Woah, there, I’m not aware that anybody is trying to say that. If that is what you are disputing then I agree with you, but it’s not what the science says so I wonder if you’re arguing against a straw man.
For your information, it was Charles Darwin himself who used that argument. You can find it in his book,
The Origin of Species, Ch. XIV. Begin reading at the last paragraph of p. 338 in the link provided. (Just click on the page or on the edge of the page to turn the page.)
The drawings were made by Prof. Ernst Haeckel, who deliberately tweaked the drawings to make the embryos look alike in the early stages. The fraud was exposed just a few months after he published his book.
As far as I know the same evidence is still being used today. See
this link, for example. It is not a straw man that I just made up. But if you have evidence from embryology that is different from what I presented, this is your opportunity to present it now and I will be happy to review it.
To help me out, can you explain what you would accept as being empirical evidence for evolution?

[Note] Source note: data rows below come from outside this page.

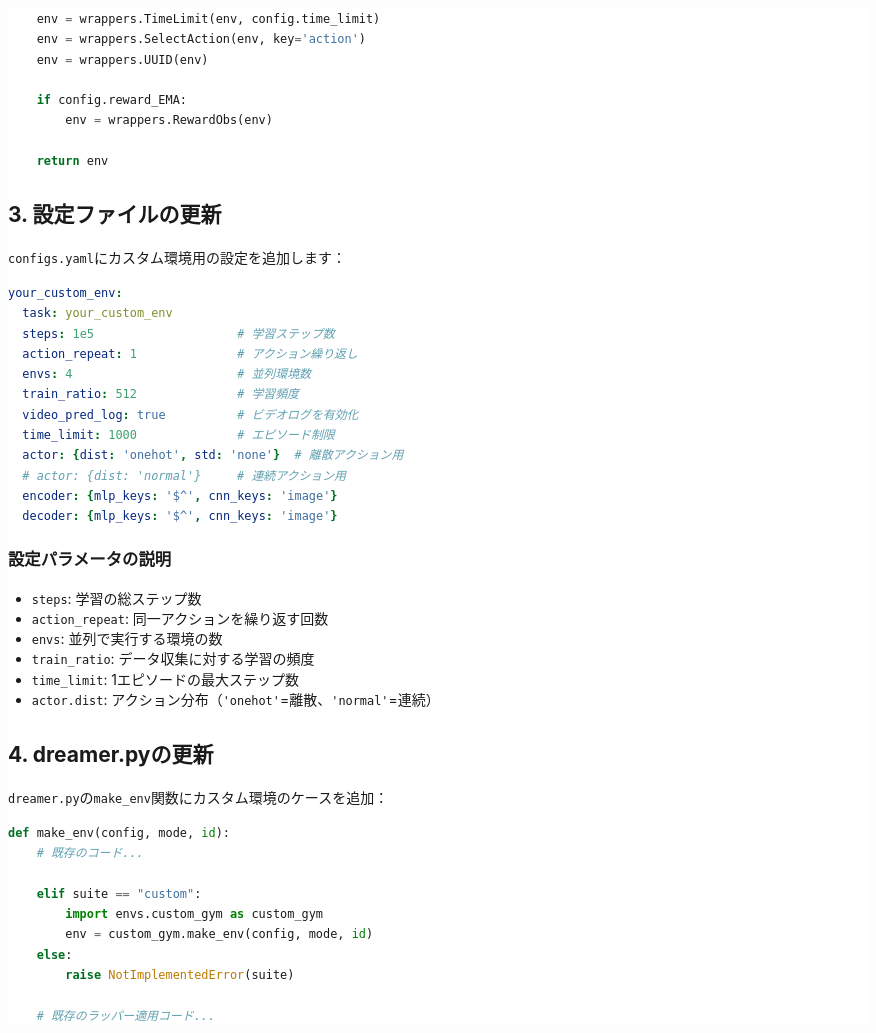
 ```python
    env = wrappers.TimeLimit(env, config.time_limit)
    env = wrappers.SelectAction(env, key='action')
    env = wrappers.UUID(env)
    
    if config.reward_EMA:
        env = wrappers.RewardObs(env)
    
    return env
```

## 3. 設定ファイルの更新

`configs.yaml`にカスタム環境用の設定を追加します：

```yaml
your_custom_env:
  task: your_custom_env
  steps: 1e5                    # 学習ステップ数
  action_repeat: 1              # アクション繰り返し
  envs: 4                       # 並列環境数
  train_ratio: 512              # 学習頻度
  video_pred_log: true          # ビデオログを有効化
  time_limit: 1000              # エピソード制限
  actor: {dist: 'onehot', std: 'none'}  # 離散アクション用
  # actor: {dist: 'normal'}     # 連続アクション用
  encoder: {mlp_keys: '$^', cnn_keys: 'image'}
  decoder: {mlp_keys: '$^', cnn_keys: 'image'}
```

### 設定パラメータの説明

- `steps`: 学習の総ステップ数
- `action_repeat`: 同一アクションを繰り返す回数
- `envs`: 並列で実行する環境の数
- `train_ratio`: データ収集に対する学習の頻度
- `time_limit`: 1エピソードの最大ステップ数
- `actor.dist`: アクション分布（`'onehot'`=離散、`'normal'`=連続）

## 4. dreamer.pyの更新

`dreamer.py`の`make_env`関数にカスタム環境のケースを追加：

```python
def make_env(config, mode, id):
    # 既存のコード...
    
    elif suite == "custom":
        import envs.custom_gym as custom_gym
        env = custom_gym.make_env(config, mode, id)
    else:
        raise NotImplementedError(suite)
    
    # 既存のラッパー適用コード...
```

An empirical evidence is something that can be verified. For example, give me a documented case of a population of interbreeding organisms that has no eyes at any time before time T1, and the same population of interbreeding organisms that developed eyes at a later time T2. The new body part does not have to be an eye. But the development of a new body part, such as an eye, a limb, a wing, etc., in an interbreeding population that previously
never had that part , will be a great argument for super-evolution, rather than a population of organisms that merely changed their appetite, their behavior, their resistance to a harsh environment, the color of their eyes, the size of their limbs, the length of their antennae, etc. These latter examples can be achieved by selective breeding, adaptation and natural selection, but they will not be a good evidence for super-evolution because they do not prove a gain in new genetic information. Equally unacceptable would be the growth of additional organs that were already in an organism (such as a third eye in a two-eyed organism), or the recovery of an organ in the members of a population whose members already had the same organ but lost it. In these cases the genetic information was already in the biocosm, and therefore does not prove a gain in new genetic information.
If you don’t hear from me tomorrow, then I wish you HAPPY NEW YEAR!!!